Early in 1917, after the Allies had made the independence of Bohemia part of their program, Bohemian Catholics at a large mass-meeting in Chicago determined to take an active part in the great work that still remained to be done, before the ardent desire of all Czechs could be realized. In addition to their Cyril-Methodius Relief Fund Committee they organized the National Alliance of Bohemian Catholics with the purpose of helping to liberate Bohemia. After the entrance of the United States into the European war the relief work was necessarily put aside and all emphasis placed on obtaining political independence for the old home beyond the seas. Officers of the Catholic Alliance, which grew very rapidly, entered into negotiations with the Central Committee of the older organization, and agreement was reached which after proper ratification was made public on Independence Day.
The separate existence of the National Alliance of Bohemian Catholics is not affected by the pact; in fact there will be a friendly rivalry between the older organization and the Catholic body as to the number of branches created and the amount of money collected. But for all practical purposes they combine to carry on under the name of the Bohemian National Alliance to successful completion the difficult task of gaining freedom for their kin in Europe.

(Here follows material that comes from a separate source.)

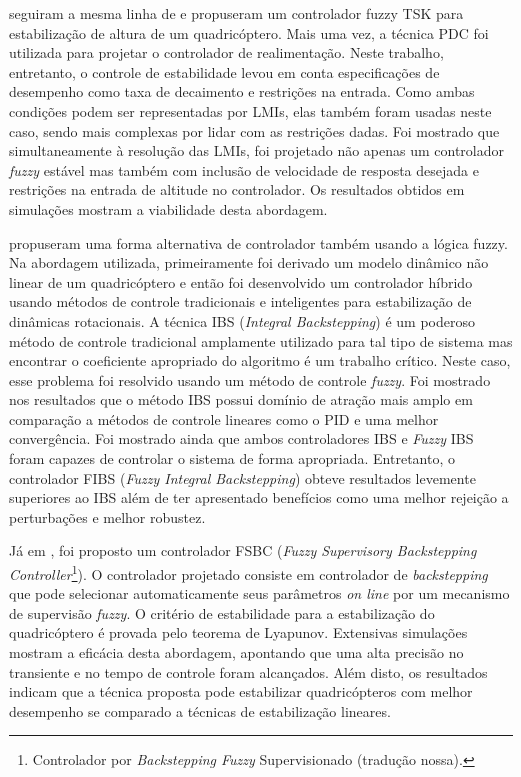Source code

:  seguiram a mesma linha de  e propuseram um controlador fuzzy TSK para estabilização de altura de um quadricóptero. Mais uma vez, a técnica PDC foi utilizada para projetar o controlador de realimentação. Neste trabalho, entretanto, o controle de estabilidade levou em conta especificações de desempenho como taxa de decaimento e restrições na entrada. Como ambas condições podem ser representadas por LMIs, elas também foram usadas neste caso, sendo mais complexas por lidar com as restrições dadas. Foi mostrado que simultaneamente à resolução das LMIs, foi projetado não apenas um controlador \textit{fuzzy} estável mas também com inclusão de velocidade de resposta desejada e restrições na entrada de altitude no controlador. Os resultados obtidos em simulações mostram a viabilidade desta abordagem.

 propuseram uma forma alternativa de controlador também usando a lógica fuzzy. Na abordagem utilizada, primeiramente foi derivado um modelo dinâmico não linear de um quadricóptero e então foi desenvolvido um controlador híbrido usando métodos de controle tradicionais e inteligentes para estabilização de dinâmicas rotacionais. A técnica IBS (\textit{Integral Backstepping}) é um poderoso método de controle tradicional amplamente utilizado para tal tipo de sistema mas encontrar o coeficiente apropriado do algoritmo é um trabalho crítico. Neste caso, esse problema foi resolvido usando um método de controle \textit{fuzzy}. Foi mostrado nos resultados que o método IBS possui domínio de atração mais amplo em comparação a métodos de controle lineares como o PID e uma melhor convergência. Foi mostrado ainda que ambos controladores IBS e \textit{Fuzzy} IBS foram capazes de controlar o sistema de forma apropriada. Entretanto, o controlador FIBS (\textit{Fuzzy Integral Backstepping}) obteve resultados levemente superiores ao IBS além de ter apresentado benefícios como uma melhor rejeição a perturbações e melhor robustez.

Já em \cite{Ariffanan2014}, foi proposto um controlador FSBC (\textit{Fuzzy Supervisory Backstepping Controller}\footnote{Controlador por \textit{Backstepping Fuzzy} Supervisionado (tradução nossa).}). O controlador projetado consiste em controlador de \textit{backstepping} que pode selecionar automaticamente seus parâmetros \textit{on line} por um mecanismo de supervisão \textit{fuzzy}. O critério de estabilidade para a estabilização do quadricóptero é provada pelo teorema de Lyapunov. Extensivas simulações mostram a eficácia desta abordagem, apontando que uma alta precisão no transiente e no tempo de controle foram alcançados. Além disto, os resultados indicam que a técnica proposta pode estabilizar quadricópteros com melhor desempenho se comparado a técnicas de estabilização lineares.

The publication of the agreement was received with great enthusiasm by all Bohemian-speaking people in the United States. For not only does it strengthen the movement for independence of Bohemia, but it helps to cast down the wall that has for decades separated Czech Catholics and non-Catholics in America.
In chronicling further the activities of the Bohemian National Alliance we have to record here several important national fetes arranged by various branches. In Cedar Rapids, on the Fourth of July a celebration was held to manifest the devotion of the Bohemian-born citizens to the United States in which Catholics took a prominent part, as the first fruits of their earnest co-operation. On the same day the Czechs in Baltimore paraded in large numbers through the business section of the city in honor of the “Day We Celebrate”.
A tremendous outpouring of people of Bohemian descent was witnessed in Cleveland at the Bohemian Day on July 15, when 12,000 persons paid admission fee to the grounds where amid scenes of unparalleled enthusiasm resolutions were adopted assuring the President of the loyalty and devotion of the Bohemian people. The speaker of the day was Professor Šárka Hrbkova, a member of the State Council of Defense of Nebraska. On that day also the Hudson County (N. J.) branch of the Alliance held a national fete at which the chief attraction was Arthur G. Empey, author of “Over the Gap”, and bomber and machine gunner of the British army, in addition to speakers from New York, among them Chas. Pergler, general director of the Slav Press Bureau. Full reports of the events of the day were furnished to the local papers by the corresponding secretary of the branch, J. L. Trnka. The anniversary day of the greatest son of Bohemia, John Hus, was remembered in Chicago by a memorial meeting, held in the Carter H. Harrison High School, July 6th. Dean Shailer Mathews of the University of Chicago and Vojta Beneš were the speakers.
The recruiting posters, drawn by Vojtěch Pressig and published by the Slav Press Bureau, were honored by being included among a traveling exhibit of the best recruiting posters issued in America since the outbreak of the war.
Resolutions for Bohemian independence, which had been previously adopted in a number of large cities were approved during July in Baltimore, Detroit, Cedar Rapids and Schenectady.
The event which aroused the greatest interest among the Bohemian-speaking people of America was the distinguished part taken in the brief Russian offensive by the Czecho-Slovak brigade. In the name of Czechs and Slovaks of America five thousand dollars were at once sent to Minister Kerensky with a cablegram requesting him to use the sum for the relief of the wounded of the brigade.